Hare joined three brothers at the Inner Temple in 1571, and was probably called to the bar before 1580, when his first wife’s relative, William Tooke the younger, resigned one of the attorneyships in the Court of Wards in his favour.12 Hare and his brother Hugh† were jointly appointed clerk of the Wards in 1590, but it was Hare who did the work, transforming the Court’s administration, keeping a systematic index of wardships and attempting to improve debt collection procedures. He also built a clerks’ office at the Inner Temple, which continued in use until the Court’s abolition in 1646.13 His income from this post was doubtless substantial, as he and his brother Hugh purchased five manors in the Norfolk fens from the Howard family, and also a house and 125 acres in Totteridge, Hertfordshire, which Hare made his country seat.14
Hare sat in six Elizabethan parliaments as burgess for Horsham on the interest of his brother Ralph, following whose death he was returned for West Looe, probably at the behest of Sir Robert Cecil†, his superior as master of the Wards; the latter also interceded with Lord William Howard to find him a seat at Morpeth in 1604.15 While not prominent in the Elizabethan Commons, Hare was not afraid to become involved in controversial debates: in 1589 he revived the purveyance bill, which had been vetoed in 1587. His measure was stopped in the Lords at the queen’s command, and thereafter he was one of those consulted by the Privy Council about the reform of purveyance. Moreover, in the supply debate of November 1597, Hare objected to a motion by Sir Edward Hoby, who appeared to him to be calling for annual subsidies. Cecil, however, construed this speech as outright opposition to a subsidy grant, whereupon Hare was obliged to explain himself.16
The purveyance question resurfaced on the first day of business in the 1604 session, when Sir Robert Wroth I, a participant in the debates of 1589, included the topic in the quasi-official list of reforms he tabled in the House.
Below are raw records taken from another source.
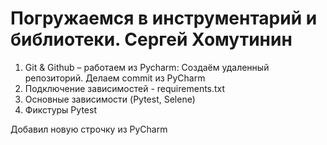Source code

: # Погружаемся в инструментарий и библиотеки. Сергей Хомутинин
1. Git & Github – работаем из Pycharm:
   Создаём удаленный репозиторий. Делаем commit из PyCharm
2. Подключение зависимостей - requirements.txt
3. Основные зависимости (Pytest, Selene)
4. Фикстуры Pytest

Добавил новую строчку из PyCharm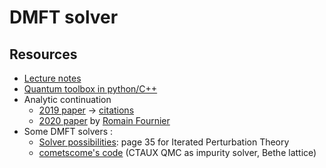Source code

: # DMFT solver

## Resources
- [Lecture notes](https://raw.githubusercontent.com/romainfd/DMFT-solver/main/notes/dmft.pdf)
- [Quantum toolbox in python/C++](https://triqs.github.io/triqs/latest/)
- Analytic continuation
   - [2019 paper](https://arxiv.org/abs/1806.03841) -> [citations](https://scholar.google.co.il/scholar?oi=bibs&hl=en&cites=18149676228975098363)
   - [2020 paper](https://actu.epfl.ch/news/le-machine-learning-pour-les-problemes-de-prolonge/) by [Romain Fournier](https://www.linkedin.com/in/romain-fournier-08466895)
- Some DMFT solvers :
   - [Solver possibilities](https://www.theorie.physik.uni-muenchen.de/activities/schools/archiv/asc_school_17/extramaterial/parcollet_slides_3.pdf): page 35 for Iterated Perturbation Theory
   - [cometscome's code](https://github.com/cometscome/DMFT_withJulia) (CTAUX QMC as impurity solver, Bethe lattice)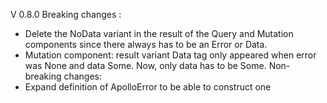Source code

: V 0.8.0
Breaking changes :
 - Delete the NoData variant in the result of the Query and Mutation components since there always has to be an Error or Data.
 - Mutation component: result variant Data tag only appeared when error was None and data Some. Now, only data has to be Some.
Non-breaking changes:
- Expand definition of ApolloError to be able to construct one

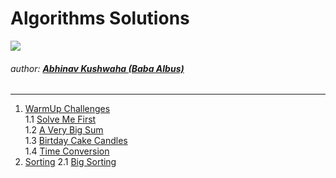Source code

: # Algorithms Solutions 
![](https://hrcdn.net/hackerrank/assets/brand/h_mark_sm-9c05999c62674028552f4e813728e591.svg)
###### author: [**Abhinav Kushwaha (Baba Albus)**](http://babaalbus.com/ "http://babaalbus.com/")
---
1. [WarmUp Challenges](https://github.com/Abhi9935/HackerRank/tree/master/Algorithms/Warmup)  
         1.1 [Solve Me First](https://github.com/Abhi9935/HackerRank/blob/master/Algorithms/Warmup/Solve_Me_First.java)</br>
         1.2 [A Very Big Sum](https://github.com/Abhi9935/HackerRank/blob/master/Algorithms/Warmup/A_VeryBigSum.java)</br>
         1.3 [Birtday Cake Candles](https://github.com/Abhi9935/HackerRank/blob/master/Algorithms/Warmup/BirthdayCakeCandles.java)</br>
         1.4 [Time Conversion](https://github.com/Abhi9935/HackerRank/tree/master/Algorithms/Warmup/Time%20Conversion)
2. [Sorting]()
         2.1 [Big Sorting](https://github.com/Abhi9935/HackerRank/blob/master/Algorithms/Sorting/Big_Sorting.java) 
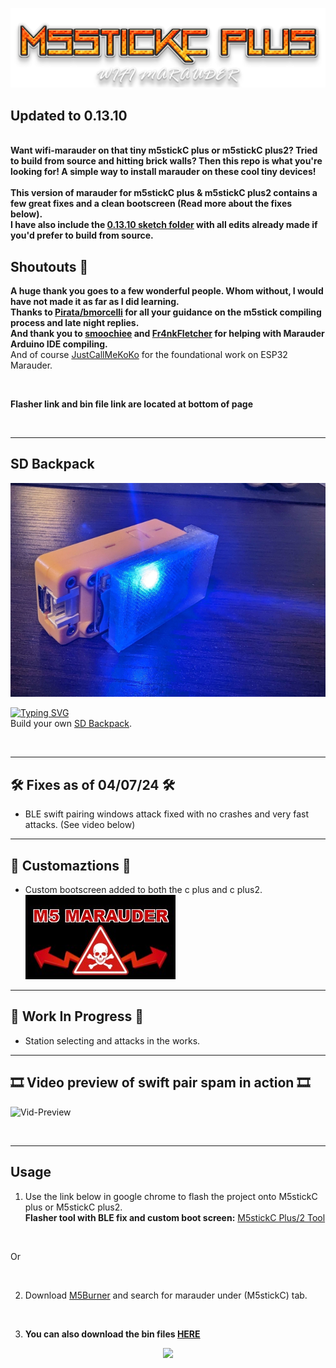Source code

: ![Header](Images/main-header.png)
<br>

## Updated to 0.13.10
<br>
<b>Want wifi-marauder on that tiny m5stickC plus or m5stickC plus2? Tried to build from source and hitting brick walls? Then this repo is what you're looking for! A simple way to install marauder on these cool tiny devices! 
<br><br>
This version of marauder for m5stickC plus & m5stickC plus2 contains a few great fixes and a clean bootscreen (Read more about the fixes below). <br>
I have also include the <a href=https://github.com/ATOMNFT/M5stick-Marauder/tree/main/M5stickC%20Plus%201%20%26%202%20WiFi%20Marauder%200.13.10>0.13.10 sketch folder</a> with all edits already made if you'd prefer to build from source.</b>

<br> 

## Shoutouts 📢
<b>A huge thank you goes to a few wonderful people. Whom without, I would have not made it as far as I did learning.</b> <br>
<b>Thanks to <a href=https://github.com/bmorcelli>Pirata/bmorcelli</a> for all your guidance on the m5stick compiling process and late night replies.</b> <br>
<b>And thank you to <a href=https://github.com/smoochiee>smoochiee</a> and <a href=https://github.com/Fr4nkFletcher>Fr4nkFletcher</a> for helping with Marauder Arduino IDE compiling.</b><br>
And of course <a href=https://github.com/justcallmekoko>JustCallMeKoKo</a> for the foundational work on ESP32 Marauder. 

<br>

<b>Flasher link and bin file link are located at bottom of page</b>

<br>
<hr>

## SD Backpack
![Header](Images/a.jpg)

[![Typing SVG](https://readme-typing-svg.demolab.com?font=Fira+Code&pause=1000&color=F7CC08&random=false&width=435&lines=Looking+for+a+sd+attachment;to+expand+the+use+of+your+M5stick%3F)](https://git.io/typing-svg)
<br>
Build your own <a href=https://github.com/ATOMNFT/M5stick-CPlus-SD-Backpack>SD Backpack</a>.

<br>
<hr>

## 🛠️ Fixes as of 04/07/24 🛠️
- BLE swift pairing windows attack fixed with no crashes and very fast attacks. (See video below)

<hr>

## 🌟 Customaztions 🌟
- Custom bootscreen added to both the c plus and c plus2.<br>
![2USB](Images/M5boot-screen.jpg)

<hr>

## 🚧 Work In Progress 🚧
- Station selecting and attacks in the works.

<hr>

## 🎞️ Video preview of swift pair spam in action 🎞️

![Vid-Preview](Images/m5stickcp2-blefix.gif)

<br>
<hr>

## Usage
1. Use the link below in google chrome to flash the project onto M5stickC plus or M5stickC plus2. <br> 
**Flasher tool with BLE fix and custom boot screen:** <a href=https://atomnft.github.io/M5stick-Marauder/flash0.html>M5stickC Plus/2 Tool</a>

<br>

Or

<br>

2. Download <a href=https://docs.m5stack.com/en/download>M5Burner</a> and search for marauder under (M5stickC) tab. 

<br>

3. <b>You can also download the bin files <a href=https://github.com/ATOMNFT/M5stick-Marauder/tree/main/Bin%20Files>HERE</a></b>


<p align="center">
<img src="https://github.com/ATOMNFT/M5stick-Marauder/blob/main/Images/Repolike.svg">
</p>
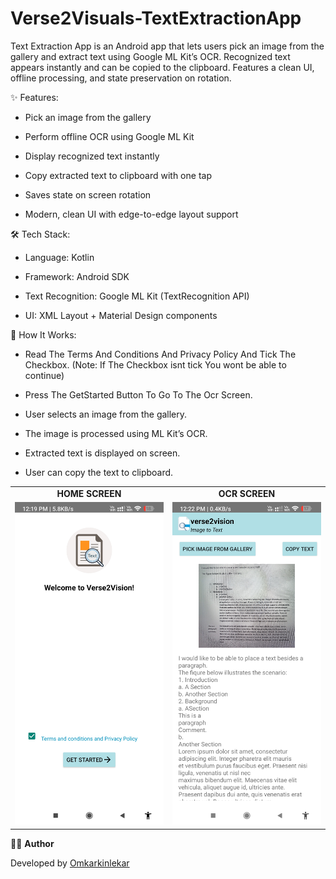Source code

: # Verse2Visuals-TextExtractionApp
Text Extraction App is an Android app that lets users pick an image from the gallery and extract text using Google ML Kit’s OCR. Recognized text appears instantly and can be copied to the clipboard. Features a clean UI, offline processing, and state preservation on rotation.

✨ Features:

- Pick an image from the gallery

- Perform offline OCR using Google ML Kit

- Display recognized text instantly

- Copy extracted text to clipboard with one tap

- Saves state on screen rotation

- Modern, clean UI with edge-to-edge layout support

🛠 Tech Stack:

- Language: Kotlin

- Framework: Android SDK

- Text Recognition: Google ML Kit (TextRecognition API)

- UI: XML Layout + Material Design components

🚀 How It Works:

- Read The Terms And Conditions And Privacy Policy And Tick The Checkbox. (Note: If The Checkbox isnt tick You wont be able to continue)

- Press The GetStarted Button To Go To The Ocr Screen. 

- User selects an image from the gallery.

- The image is processed using ML Kit’s OCR.

- Extracted text is displayed on screen.

- User can copy the text to clipboard.


<table>
  <tr>
    <td align="center"><b>HOME SCREEN</b></td>
    <td align="center"><b>OCR SCREEN</b></td>
  </tr>
  <tr>
    <td align="center"><img src="Home_Screen.jpg" alt="Home Screen" width="300"></td>
    <td align="center"><img src="Ocr_Screen.jpg" alt="OCR Screen" width="300"></td>
  </tr>
</table>

👨‍💻 **Author**

Developed by [Omkarkinlekar](https://github.com/omkarkinlekar)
Hare was included on the committee to consider this motion (23 Mar.), and was one of four lawyers appointed to consider purveyance legislation a few days later (26 March).17 The resulting draft challenged the Elizabethan embargo on Household legislation, and was therefore replaced by a less contentious grievance petition, which Hare reported to the House on 27 Apr., and read to the king at an audience on the following day. Despite the Household officials’ trenchant defence of their actions, James proved amenable to an investigation, and (as in 1589) advised MPs to consult the Lords about suitable remedies. Hare reported from a joint conference on the subject on 7 May, when he was also appointed to help prepare for the next. At this second conference the Lords proposed a national composition for purveyance at an annual rate of £50,000. Hare suggested a much lower rate of £20,000 a year on 11 May, but offered a subsidy as an incentive; the question was still unresolved when he reported from the steering committee on 23 May. When Sir George More tabled a bill for a rival scheme to implement a general composition on 2 June, Hare moved that the offer of supply be raised to two subsidies. However, no consensus emerged during a lengthy debate, and the entire question was postponed until the next session.18
Hare lost no time in reviving the purveyance debate with a ‘good comely speech’ on 24 Jan. 1606, when he reprised the debates of the previous session and moved either to approach the Lords for answer to the grievances against purveyors or to proceed by bill; the House chose the latter option. Hare was the second MP named to the bill committee, and was subsequently appointed its chairman (30 Jan.; 5 February).19 The draft went much further than the composition proposals mooted in the previous session: it subjected purveyors to the jurisdiction of the Common Law, and proposed to make them liable to pay the full market price rather than the customary fixed prices which had been devalued by a century of inflation.20 It guaranteed conflict with the Lords, in which chamber Cecil, now earl of Salisbury, planned to revive the composition scheme. The reasons for Hare’s decision to cross both his superior and the Board of Greencloth remain obscure, although it is possible that he sought to distract attention from two other key issues on the parliamentary agenda during the 1605-6 session: abolition of wardship, an obvious threat to his main source of income, and the Union, an issue which aroused widespread hostility among the common lawyers in the Lower House.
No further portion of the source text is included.